La cualidad de hombre, en el sentido cabal de la palabra, Unamuno la ha llamado «hombridad». Nos cuenta, en uno de sus ensayos ,que, leyendo al gran historiador y psicólogo portugués Oliveira Martíns, le hirió la imaginación la voz «hombridade» que éste aplicaba a los castellanos. «Hombridade» le pareció un hallazgo. Conforme la emplea Unamuno, esta voz encierra cualidades más amplias que la simple probidad u honradez indicada por «hombría de bien». Su sentido es mucho más comprensivo y viril que «humanidad», o «humanismo», voces que se hallan estropeadas por oler a pedantería, a secta o a doctrina abstracta.

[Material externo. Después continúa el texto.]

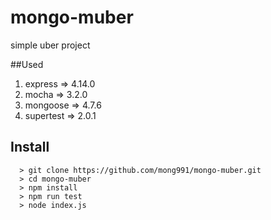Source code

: # mongo-muber
simple uber project

##Used
1. express => 4.14.0
2. mocha => 3.2.0
3. mongoose => 4.7.6
4. supertest => 2.0.1

## Install
```
  > git clone https://github.com/mong991/mongo-muber.git
  > cd mongo-muber
  > npm install
  > npm run test
  > node index.js
```
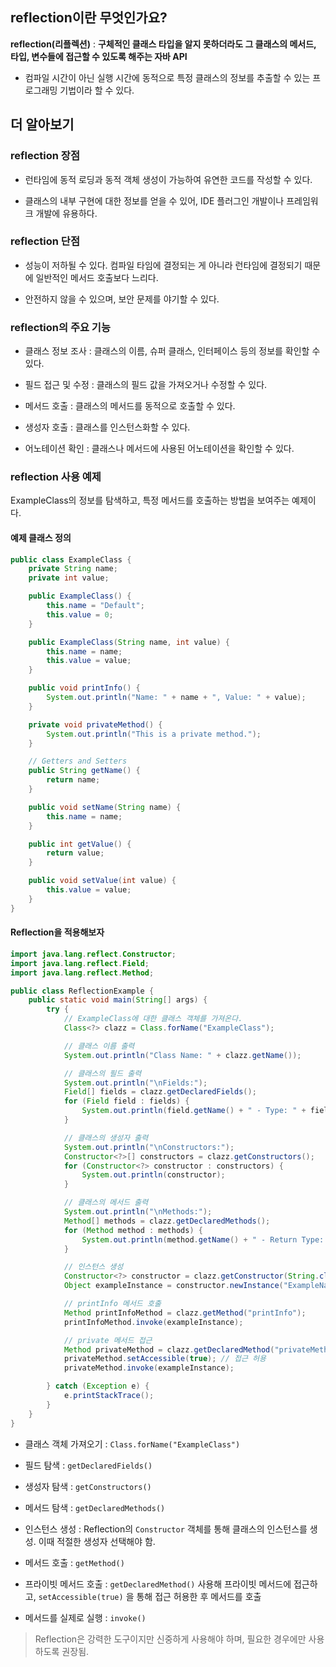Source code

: ## reflection이란 무엇인가요?

**reflection(리플렉션)** : **구체적인 클래스 타입을 알지 못하더라도 그 클래스의 메서드, 타입, 변수들에 접근할 수 있도록 해주는 자바 API**

- 컴파일 시간이 아닌 실행 시간에 동적으로 특정 클래스의 정보를 추출할 수 있는 프로그래밍 기법이라 할 수 있다.

## 더 알아보기

### reflection 장점

- 런타임에 동적 로딩과 동적 객체 생성이 가능하여 유연한 코드를 작성할 수 있다.

- 클래스의 내부 구현에 대한 정보를 얻을 수 있어, IDE 플러그인 개발이나 프레임워크 개발에 유용하다.

### reflection 단점

- 성능이 저하될 수 있다. 컴파일 타임에 결정되는 게 아니라 런타임에 결정되기 때문에 일반적인 메서드 호출보다 느리다.

- 안전하지 않을 수 있으며, 보안 문제를 야기할 수 있다.

### reflection의 주요 기능

- 클래스 정보 조사 : 클래스의 이름, 슈퍼 클래스, 인터페이스 등의 정보를 확인할 수 있다.

- 필드 접근 및 수정 : 클래스의 필드 값을 가져오거나 수정할 수 있다.
- 메서드 호출 : 클래스의 메서드를 동적으로 호출할 수 있다.
- 생성자 호출 : 클래스를 인스턴스화할 수 있다.
- 어노테이션 확인 : 클래스나 메서드에 사용된 어노테이션을 확인할 수 있다.

### reflection 사용 예제

ExampleClass의 정보를 탐색하고, 특정 메서드를 호출하는 방법을 보여주는 예제이다.

#### 예제 클래스 정의

```java
public class ExampleClass {
    private String name;
    private int value;

    public ExampleClass() {
        this.name = "Default";
        this.value = 0;
    }

    public ExampleClass(String name, int value) {
        this.name = name;
        this.value = value;
    }

    public void printInfo() {
        System.out.println("Name: " + name + ", Value: " + value);
    }

    private void privateMethod() {
        System.out.println("This is a private method.");
    }

    // Getters and Setters
    public String getName() {
        return name;
    }

    public void setName(String name) {
        this.name = name;
    }

    public int getValue() {
        return value;
    }

    public void setValue(int value) {
        this.value = value;
    }
}

```

#### Reflection을 적용해보자

```java
import java.lang.reflect.Constructor;
import java.lang.reflect.Field;
import java.lang.reflect.Method;

public class ReflectionExample {
    public static void main(String[] args) {
        try {
            // ExampleClass에 대한 클래스 객체를 가져온다.
            Class<?> clazz = Class.forName("ExampleClass");

            // 클래스 이름 출력
            System.out.println("Class Name: " + clazz.getName());

            // 클래스의 필드 출력
            System.out.println("\nFields:");
            Field[] fields = clazz.getDeclaredFields();
            for (Field field : fields) {
                System.out.println(field.getName() + " - Type: " + field.getType());
            }

            // 클래스의 생성자 출력
            System.out.println("\nConstructors:");
            Constructor<?>[] constructors = clazz.getConstructors();
            for (Constructor<?> constructor : constructors) {
                System.out.println(constructor);
            }

            // 클래스의 메서드 출력
            System.out.println("\nMethods:");
            Method[] methods = clazz.getDeclaredMethods();
            for (Method method : methods) {
                System.out.println(method.getName() + " - Return Type: " + method.getReturnType());
            }

            // 인스턴스 생성
            Constructor<?> constructor = clazz.getConstructor(String.class, int.class);
            Object exampleInstance = constructor.newInstance("ExampleName", 42);

            // printInfo 메서드 호출
            Method printInfoMethod = clazz.getMethod("printInfo");
            printInfoMethod.invoke(exampleInstance);

            // private 메서드 접근
            Method privateMethod = clazz.getDeclaredMethod("privateMethod");
            privateMethod.setAccessible(true); // 접근 허용
            privateMethod.invoke(exampleInstance);

        } catch (Exception e) {
            e.printStackTrace();
        }
    }
}

```

- 클래스 객체 가져오기 : `Class.forName("ExampleClass")`

- 필드 탐색 : `getDeclaredFields()`
- 생성자 탐색 : `getConstructors()`
- 메서드 탐색 : `getDeclaredMethods()`
- 인스턴스 생성 : Reflection의 `Constructor` 객체를 통해 클래스의 인스턴스를 생성. 이때 적절한 생성자 선택해야 함.
- 메서드 호출 : `getMethod()`
- 프라이빗 메서드 호출 : `getDeclaredMethod()` 사용해 프라이빗 메서드에 접근하고, `setAccessible(true)` 을 통해 접근 허용한 후 메서드를 호출
- 메서드를 실제로 실행 : `invoke()`

> Reflection은 강력한 도구이지만 신중하게 사용해야 하며, 필요한 경우에만 사용하도록 권장됨.
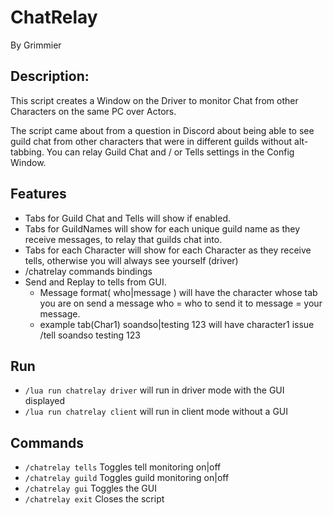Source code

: # ChatRelay

By Grimmier

## Description: 

This script creates a Window on the Driver to monitor Chat from other Characters on the same PC over Actors.

The script came about from a question in Discord about being able to see guild chat from other characters that were in different guilds without alt-tabbing.
You can relay Guild Chat and / or Tells settings in the Config Window.

## Features

* Tabs for Guild Chat and Tells will show if enabled.
* Tabs for GuildNames will show for each unique guild name as they receive messages, to relay that guilds chat into.
* Tabs for each Character will show for each Character as they receive tells, otherwise you will always see yourself (driver)
* /chatrelay commands bindings
* Send and Replay to tells from GUI.
  * Message format( who|message ) will have the character whose tab you are on send a message who = who to send it to message = your message.
  * example tab(Char1) soandso|testing 123 will have character1 issue /tell soandso testing 123
  
## Run

* ```/lua run chatrelay driver``` will run in driver mode with the GUI displayed
* ```/lua run chatrelay client``` will run in client mode without a GUI

## Commands

* ```/chatrelay tells``` 	Toggles tell monitoring on|off
* ```/chatrelay guild``` 	Toggles guild monitoring on|off
* ```/chatrelay gui``` 		Toggles the GUI
* ```/chatrelay exit```		Closes the script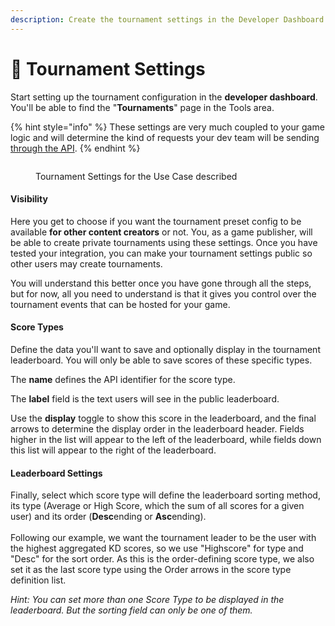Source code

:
 ```yaml
---
description: Create the tournament settings in the Developer Dashboard
---
```


# 🔧 Tournament Settings

Start setting up the tournament configuration in the **developer dashboard**. You'll be able to find the "**Tournaments**" page in the Tools area.&#x20;

{% hint style="info" %}
These settings are very much coupled to your game logic and will determine the kind of requests your dev team will be sending[ through the API](../../../api-docs/api-docs-1/tournaments-api/).
{% endhint %}

<figure><img src="../../../.gitbook/assets/Screenshot 2023-01-09 at 21.02.42.png" alt=""><figcaption><p>Tournament Settings for the Use Case described</p></figcaption></figure>

#### Visibility

Here you get to choose if you want the tournament preset config to be available **for other content creators** or not. You, as a game publisher, will be able to create private tournaments using these settings. Once you have tested your integration, you can make your tournament settings public so other users may create tournaments.&#x20;

You will understand this better once you have gone through all the steps, but for now, all you need to understand is that it gives you control over the tournament events that can be hosted for your game.

#### Score Types

Define the data you'll want to save and optionally display in the tournament leaderboard. You will only be able to save scores of these specific types.

The **name** defines the API identifier for the score type.&#x20;

The **label** field is the text users will see in the public leaderboard.&#x20;

Use the **display** toggle to show this score in the leaderboard, and the final arrows to determine the display order in the leaderboard header. Fields higher in the list will appear to the left of the leaderboard, while fields down this list will appear to the right of the leaderboard.

#### Leaderboard Settings

Finally, select which score type will define the leaderboard sorting method, its type (Average or High Score, which the sum of all scores for a given user) and its order (**Desc**ending or **Asc**ending).\
\
Following our example, we want the tournament leader to be the user with the highest aggregated KD scores, so we use "Highscore" for type and "Desc" for the sort order. As this is the order-defining score type, we also set it as the last score type using the Order arrows in the score type definition list.



_Hint: You can set more than one Score Type to be displayed in the leaderboard. But the sorting field can only be one of them._
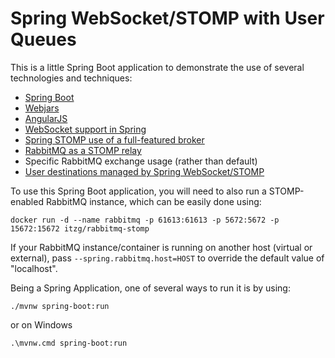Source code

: # Spring WebSocket/STOMP with User Queues

This is a little Spring Boot application to demonstrate the use of several technologies and techniques:

* [Spring Boot](https://projects.spring.io/spring-boot/)
* [Webjars](http://www.webjars.org/)
* [AngularJS](https://angularjs.org/)
* [WebSocket support in Spring](http://docs.spring.io/spring/docs/current/spring-framework-reference/html/websocket.html)
* [Spring STOMP use of a full-featured broker](http://docs.spring.io/spring/docs/current/spring-framework-reference/html/websocket.html#websocket-stomp-handle-broker-relay)
* [RabbitMQ as a STOMP relay](https://www.rabbitmq.com/stomp.html)
* Specific RabbitMQ exchange usage (rather than default)
* [User destinations managed by Spring WebSocket/STOMP](http://docs.spring.io/spring/docs/current/spring-framework-reference/html/websocket.html#websocket-stomp-user-destination)

To use this Spring Boot application, you will need to also run a STOMP-enabled RabbitMQ instance, which can be
easily done using:

```
docker run -d --name rabbitmq -p 61613:61613 -p 5672:5672 -p 15672:15672 itzg/rabbitmq-stomp
```

If your RabbitMQ instance/container is running on another host (virtual or external), pass `--spring.rabbitmq.host=HOST`
to override the default value of "localhost".

Being a Spring Application, one of several ways to run it is by using:

```
./mvnw spring-boot:run
```

or on Windows

```
.\mvnw.cmd spring-boot:run
```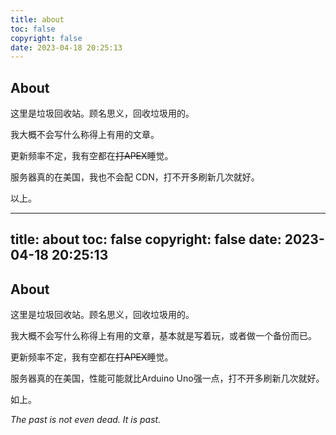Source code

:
 ```yaml
---
title: about
toc: false
copyright: false
date: 2023-04-18 20:25:13
---
```


## About

这里是垃圾回收站。顾名思义，回收垃圾用的。

我大概不会写什么称得上有用的文章。

更新频率不定，我有空都在<s>打APEX</s>睡觉。

服务器真的在美国，我也不会配 CDN，打不开多刷新几次就好。

以上。

---

title: about
toc: false
copyright: false
date: 2023-04-18 20:25:13
---

## About

这里是垃圾回收站。顾名思义，回收垃圾用的。

我大概不会写什么称得上有用的文章，基本就是写着玩，或者做一个备份而已。

更新频率不定，我有空都在<s>打APEX</s>睡觉。

服务器真的在美国，性能可能就比Arduino Uno强一点，打不开多刷新几次就好。

如上。

*The past is not even dead.*
*It is past.*
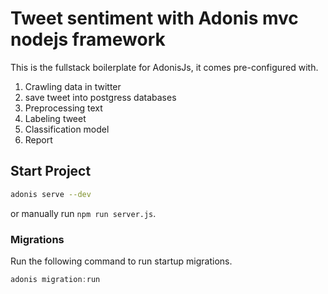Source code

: # Tweet sentiment with Adonis mvc nodejs framework

This is the fullstack boilerplate for AdonisJs, it comes pre-configured with.

1. Crawling data in twitter
2. save tweet into postgress databases
3. Preprocessing text
4. Labeling tweet
5. Classification model
5. Report

## Start Project
```bash
adonis serve --dev
```

or manually run `npm run server.js`.


### Migrations

Run the following command to run startup migrations.

```js
adonis migration:run
```
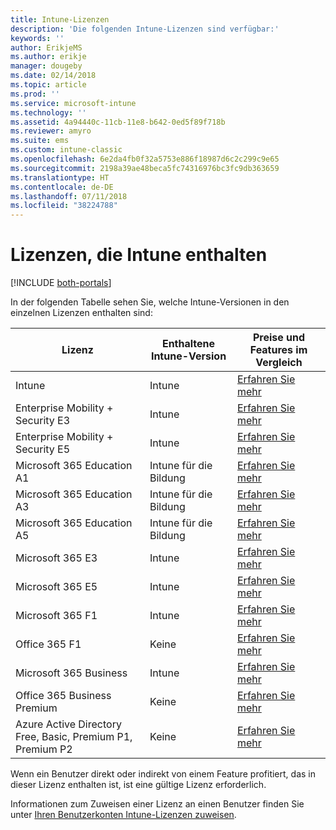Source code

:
 ```yaml
---
title: Intune-Lizenzen
description: 'Die folgenden Intune-Lizenzen sind verfügbar:'
keywords: ''
author: ErikjeMS
ms.author: erikje
manager: dougeby
ms.date: 02/14/2018
ms.topic: article
ms.prod: ''
ms.service: microsoft-intune
ms.technology: ''
ms.assetid: 4a94440c-11cb-11e8-b642-0ed5f89f718b
ms.reviewer: amyro
ms.suite: ems
ms.custom: intune-classic
ms.openlocfilehash: 6e2da4fb0f32a5753e886f18987d6c2c299c9e65
ms.sourcegitcommit: 2198a39ae48beca5fc74316976bc3fc9db363659
ms.translationtype: HT
ms.contentlocale: de-DE
ms.lasthandoff: 07/11/2018
ms.locfileid: "38224788"
---
```

# <a name="licenses-that-include-intune"></a>Lizenzen, die Intune enthalten

[!INCLUDE [both-portals](./includes/note-for-both-portals.md)]

In der folgenden Tabelle sehen Sie, welche Intune-Versionen in den einzelnen Lizenzen enthalten sind:

| Lizenz | Enthaltene Intune-Version | Preise und Features im Vergleich |
|-----------------------------------------------------------------------|-------------------------------------------------------------|---|
| Intune | Intune | [Erfahren Sie mehr](https://www.microsoft.com/en-us/cloud-platform/microsoft-intune-pricing) |
| Enterprise Mobility + Security E3 | Intune | [Erfahren Sie mehr](https://www.microsoft.com/en-us/cloud-platform/microsoft-intune-pricing) |
| Enterprise Mobility + Security E5 | Intune | [Erfahren Sie mehr](https://www.microsoft.com/en-us/cloud-platform/microsoft-intune-pricing) |
| Microsoft 365 Education A1 | Intune für die Bildung | [Erfahren Sie mehr](https://www.microsoft.com/en-us/education/buy-license/microsoft365/default.aspx#) |
| Microsoft 365 Education A3 | Intune für die Bildung | [Erfahren Sie mehr](https://www.microsoft.com/en-us/education/buy-license/microsoft365/default.aspx#) |
| Microsoft 365 Education A5 | Intune für die Bildung | [Erfahren Sie mehr](https://www.microsoft.com/en-us/education/buy-license/microsoft365/default.aspx#) |
| Microsoft 365 E3 | Intune | [Erfahren Sie mehr](https://www.microsoft.com/en-US/microsoft-365/enterprise) |
| Microsoft 365 E5 | Intune | [Erfahren Sie mehr](https://www.microsoft.com/en-US/microsoft-365/enterprise) |
| Microsoft 365 F1 | Intune | [Erfahren Sie mehr](https://www.microsoft.com/en-us/microsoft-365/enterprise/firstline) |
| Office 365 F1 | Keine | [Erfahren Sie mehr](https://www.microsoft.com/en-us/microsoft-365/enterprise/firstline) |
| Microsoft 365 Business | Intune | [Erfahren Sie mehr](https://www.microsoft.com/en-us/microsoft-365/business) |
| Office 365 Business Premium | Keine | [Erfahren Sie mehr](https://www.microsoft.com/en-us/microsoft-365/business) |
| Azure Active Directory Free, Basic, Premium P1, Premium P2 | Keine | [Erfahren Sie mehr](https://azure.microsoft.com/pricing/details/active-directory/) |

Wenn ein Benutzer direkt oder indirekt von einem Feature profitiert, das in dieser Lizenz enthalten ist, ist eine gültige Lizenz erforderlich.

Informationen zum Zuweisen einer Lizenz an einen Benutzer finden Sie unter [Ihren Benutzerkonten Intune-Lizenzen zuweisen](licenses-assign.md).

Hombridad es «la cualidad de ser hombre, de ser hombre entero y verdadero, de ser todo un hombre». «¡Y son tan pocos los hombres», agrega Unamuno, «de quienes puede decirse que sean todo un hombre!»
Adoptando esta simpática acuñación lingüística del gran vasco — quien, dicho sea de paso, es uno de los ejemplos más legítimos de la hombridad en la escena contemporánea — vamos a ensayar el retrato de un verdadero arquetipo humano.